• **Provided information**:
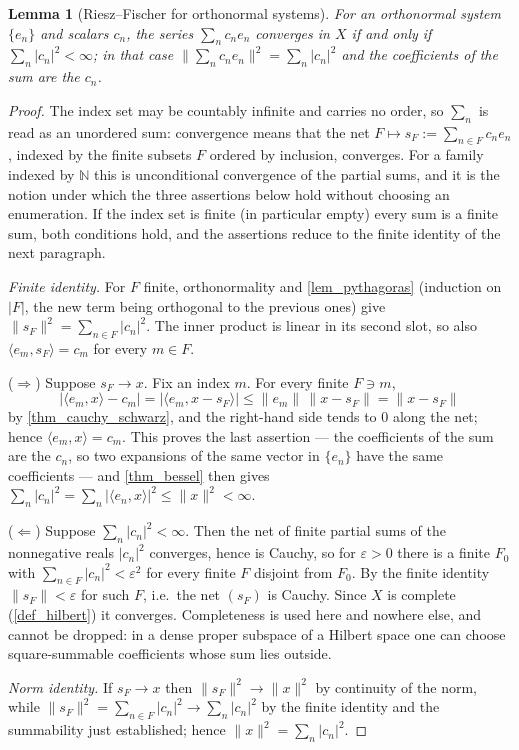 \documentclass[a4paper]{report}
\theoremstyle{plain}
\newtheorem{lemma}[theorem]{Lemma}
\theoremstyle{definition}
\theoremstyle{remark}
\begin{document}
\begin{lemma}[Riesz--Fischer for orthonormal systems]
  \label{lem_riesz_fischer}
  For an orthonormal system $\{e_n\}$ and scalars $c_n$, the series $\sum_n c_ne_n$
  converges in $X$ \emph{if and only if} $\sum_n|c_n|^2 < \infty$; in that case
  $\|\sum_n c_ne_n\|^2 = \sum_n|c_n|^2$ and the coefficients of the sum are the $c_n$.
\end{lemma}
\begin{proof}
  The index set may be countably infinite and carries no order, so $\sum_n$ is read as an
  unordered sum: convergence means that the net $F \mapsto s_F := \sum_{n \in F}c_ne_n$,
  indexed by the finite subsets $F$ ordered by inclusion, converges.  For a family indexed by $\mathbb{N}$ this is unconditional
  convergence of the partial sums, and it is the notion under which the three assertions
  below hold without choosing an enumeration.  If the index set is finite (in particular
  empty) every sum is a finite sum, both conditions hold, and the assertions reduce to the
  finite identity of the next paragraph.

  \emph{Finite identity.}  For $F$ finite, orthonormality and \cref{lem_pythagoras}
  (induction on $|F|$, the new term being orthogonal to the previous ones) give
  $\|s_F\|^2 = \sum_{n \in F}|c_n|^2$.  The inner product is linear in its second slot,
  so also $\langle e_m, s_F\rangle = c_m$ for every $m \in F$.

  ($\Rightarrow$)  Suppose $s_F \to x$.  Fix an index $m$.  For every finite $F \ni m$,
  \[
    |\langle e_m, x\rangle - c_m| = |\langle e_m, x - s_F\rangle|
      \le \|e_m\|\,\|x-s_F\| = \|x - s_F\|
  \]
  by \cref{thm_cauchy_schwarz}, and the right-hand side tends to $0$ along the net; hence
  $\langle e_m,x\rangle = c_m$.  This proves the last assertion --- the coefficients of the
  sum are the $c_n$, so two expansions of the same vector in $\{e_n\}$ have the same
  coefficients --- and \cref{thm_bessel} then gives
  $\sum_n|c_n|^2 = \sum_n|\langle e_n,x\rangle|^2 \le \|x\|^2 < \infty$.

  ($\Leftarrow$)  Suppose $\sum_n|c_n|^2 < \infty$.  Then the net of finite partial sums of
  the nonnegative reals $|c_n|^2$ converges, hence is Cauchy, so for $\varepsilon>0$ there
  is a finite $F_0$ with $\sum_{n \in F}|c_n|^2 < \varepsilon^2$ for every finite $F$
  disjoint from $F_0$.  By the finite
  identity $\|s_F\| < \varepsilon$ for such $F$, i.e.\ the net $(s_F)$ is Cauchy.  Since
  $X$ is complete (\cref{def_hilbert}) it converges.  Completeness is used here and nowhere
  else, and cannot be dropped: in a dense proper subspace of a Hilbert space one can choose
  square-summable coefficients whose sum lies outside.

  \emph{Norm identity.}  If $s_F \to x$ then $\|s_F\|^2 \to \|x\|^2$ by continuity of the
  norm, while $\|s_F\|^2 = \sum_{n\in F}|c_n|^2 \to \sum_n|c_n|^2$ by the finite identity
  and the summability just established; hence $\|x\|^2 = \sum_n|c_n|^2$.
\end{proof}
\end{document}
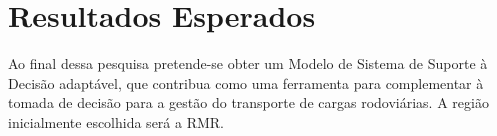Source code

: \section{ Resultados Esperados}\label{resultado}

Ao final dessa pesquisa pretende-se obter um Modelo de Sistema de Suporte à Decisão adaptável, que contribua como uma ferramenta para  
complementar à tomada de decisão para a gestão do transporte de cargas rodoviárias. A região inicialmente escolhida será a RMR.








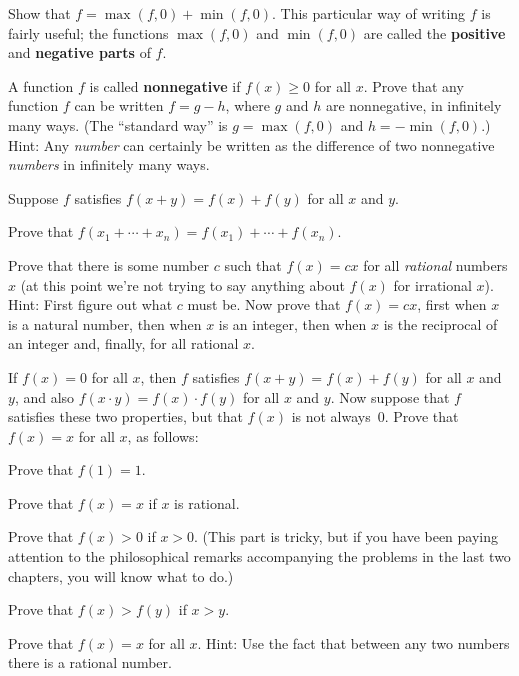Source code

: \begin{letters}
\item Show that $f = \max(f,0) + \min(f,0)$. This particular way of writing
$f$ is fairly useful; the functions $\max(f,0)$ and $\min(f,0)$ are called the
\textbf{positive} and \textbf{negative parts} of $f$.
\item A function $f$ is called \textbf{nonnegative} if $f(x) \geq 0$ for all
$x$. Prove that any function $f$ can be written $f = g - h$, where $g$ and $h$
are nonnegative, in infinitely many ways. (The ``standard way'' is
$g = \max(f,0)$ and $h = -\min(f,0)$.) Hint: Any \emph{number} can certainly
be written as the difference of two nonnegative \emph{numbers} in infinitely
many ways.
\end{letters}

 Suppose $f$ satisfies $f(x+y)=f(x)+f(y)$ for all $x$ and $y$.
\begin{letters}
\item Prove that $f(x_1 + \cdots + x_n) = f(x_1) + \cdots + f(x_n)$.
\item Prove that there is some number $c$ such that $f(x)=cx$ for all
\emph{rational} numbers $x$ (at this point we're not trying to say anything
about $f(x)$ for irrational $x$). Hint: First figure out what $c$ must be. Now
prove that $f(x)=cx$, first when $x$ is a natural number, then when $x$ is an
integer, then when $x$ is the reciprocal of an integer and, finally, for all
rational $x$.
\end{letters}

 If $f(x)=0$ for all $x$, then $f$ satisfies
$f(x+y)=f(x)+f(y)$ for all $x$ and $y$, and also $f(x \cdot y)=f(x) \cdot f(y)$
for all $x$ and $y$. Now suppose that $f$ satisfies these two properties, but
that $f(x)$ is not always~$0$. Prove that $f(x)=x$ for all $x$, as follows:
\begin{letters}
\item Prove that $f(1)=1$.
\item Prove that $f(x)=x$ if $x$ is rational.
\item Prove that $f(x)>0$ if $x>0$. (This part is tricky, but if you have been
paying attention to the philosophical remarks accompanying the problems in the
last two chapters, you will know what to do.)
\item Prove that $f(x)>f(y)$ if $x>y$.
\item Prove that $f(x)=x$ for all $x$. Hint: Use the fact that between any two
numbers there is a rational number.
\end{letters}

• **Your assignment**: Output all the data above verbatim, leaving out images.

• **Task response**:
 \documentclass[a4paper]{report}
\theoremstyle{plain}
\newtheorem{lemma}[theorem]{Lemma}
\theoremstyle{definition}
\theoremstyle{remark}
\begin{document}
\begin{lemma}[Riesz--Fischer for orthonormal systems]
  \label{lem_riesz_fischer}
  For an orthonormal system $\{e_n\}$ and scalars $c_n$, the series $\sum_n c_ne_n$
  converges in $X$ \emph{if and only if} $\sum_n|c_n|^2 < \infty$; in that case
  $\|\sum_n c_ne_n\|^2 = \sum_n|c_n|^2$ and the coefficients of the sum are the $c_n$.
\end{lemma}
\begin{proof}
  The index set may be countably infinite and carries no order, so $\sum_n$ is read as an
  unordered sum: convergence means that the net $F \mapsto s_F := \sum_{n \in F}c_ne_n$,
  indexed by the finite subsets $F$ ordered by inclusion, converges.  For a family indexed by $\mathbb{N}$ this is unconditional
  convergence of the partial sums, and it is the notion under which the three assertions
  below hold without choosing an enumeration.  If the index set is finite (in particular
  empty) every sum is a finite sum, both conditions hold, and the assertions reduce to the
  finite identity of the next paragraph.

  \emph{Finite identity.}  For $F$ finite, orthonormality and \cref{lem_pythagoras}
  (induction on $|F|$, the new term being orthogonal to the previous ones) give
  $\|s_F\|^2 = \sum_{n \in F}|c_n|^2$.  The inner product is linear in its second slot,
  so also $\langle e_m, s_F\rangle = c_m$ for every $m \in F$.

  ($\Rightarrow$)  Suppose $s_F \to x$.  Fix an index $m$.  For every finite $F \ni m$,
  \[
    |\langle e_m, x\rangle - c_m| = |\langle e_m, x - s_F\rangle|
      \le \|e_m\|\,\|x-s_F\| = \|x - s_F\|
  \]
  by \cref{thm_cauchy_schwarz}, and the right-hand side tends to $0$ along the net; hence
  $\langle e_m,x\rangle = c_m$.  This proves the last assertion --- the coefficients of the
  sum are the $c_n$, so two expansions of the same vector in $\{e_n\}$ have the same
  coefficients --- and \cref{thm_bessel} then gives
  $\sum_n|c_n|^2 = \sum_n|\langle e_n,x\rangle|^2 \le \|x\|^2 < \infty$.

  ($\Leftarrow$)  Suppose $\sum_n|c_n|^2 < \infty$.  Then the net of finite partial sums of
  the nonnegative reals $|c_n|^2$ converges, hence is Cauchy, so for $\varepsilon>0$ there
  is a finite $F_0$ with $\sum_{n \in F}|c_n|^2 < \varepsilon^2$ for every finite $F$
  disjoint from $F_0$.  By the finite
  identity $\|s_F\| < \varepsilon$ for such $F$, i.e.\ the net $(s_F)$ is Cauchy.  Since
  $X$ is complete (\cref{def_hilbert}) it converges.  Completeness is used here and nowhere
  else, and cannot be dropped: in a dense proper subspace of a Hilbert space one can choose
  square-summable coefficients whose sum lies outside.

  \emph{Norm identity.}  If $s_F \to x$ then $\|s_F\|^2 \to \|x\|^2$ by continuity of the
  norm, while $\|s_F\|^2 = \sum_{n\in F}|c_n|^2 \to \sum_n|c_n|^2$ by the finite identity
  and the summability just established; hence $\|x\|^2 = \sum_n|c_n|^2$.
\end{proof}
\end{document}
Source code

: \section{ Resultados Esperados}\label{resultado}

Ao final dessa pesquisa pretende-se obter um Modelo de Sistema de Suporte à Decisão adaptável, que contribua como uma ferramenta para  
complementar à tomada de decisão para a gestão do transporte de cargas rodoviárias. A região inicialmente escolhida será a RMR.








Source code

: \begin{letters}
\item Show that $f = \max(f,0) + \min(f,0)$. This particular way of writing
$f$ is fairly useful; the functions $\max(f,0)$ and $\min(f,0)$ are called the
\textbf{positive} and \textbf{negative parts} of $f$.
\item A function $f$ is called \textbf{nonnegative} if $f(x) \geq 0$ for all
$x$. Prove that any function $f$ can be written $f = g - h$, where $g$ and $h$
are nonnegative, in infinitely many ways. (The ``standard way'' is
$g = \max(f,0)$ and $h = -\min(f,0)$.) Hint: Any \emph{number} can certainly
be written as the difference of two nonnegative \emph{numbers} in infinitely
many ways.
\end{letters}

 Suppose $f$ satisfies $f(x+y)=f(x)+f(y)$ for all $x$ and $y$.
\begin{letters}
\item Prove that $f(x_1 + \cdots + x_n) = f(x_1) + \cdots + f(x_n)$.
\item Prove that there is some number $c$ such that $f(x)=cx$ for all
\emph{rational} numbers $x$ (at this point we're not trying to say anything
about $f(x)$ for irrational $x$). Hint: First figure out what $c$ must be. Now
prove that $f(x)=cx$, first when $x$ is a natural number, then when $x$ is an
integer, then when $x$ is the reciprocal of an integer and, finally, for all
rational $x$.
\end{letters}

 If $f(x)=0$ for all $x$, then $f$ satisfies
$f(x+y)=f(x)+f(y)$ for all $x$ and $y$, and also $f(x \cdot y)=f(x) \cdot f(y)$
for all $x$ and $y$. Now suppose that $f$ satisfies these two properties, but
that $f(x)$ is not always~$0$. Prove that $f(x)=x$ for all $x$, as follows:
\begin{letters}
\item Prove that $f(1)=1$.
\item Prove that $f(x)=x$ if $x$ is rational.
\item Prove that $f(x)>0$ if $x>0$. (This part is tricky, but if you have been
paying attention to the philosophical remarks accompanying the problems in the
last two chapters, you will know what to do.)
\item Prove that $f(x)>f(y)$ if $x>y$.
\item Prove that $f(x)=x$ for all $x$. Hint: Use the fact that between any two
numbers there is a rational number.
\end{letters}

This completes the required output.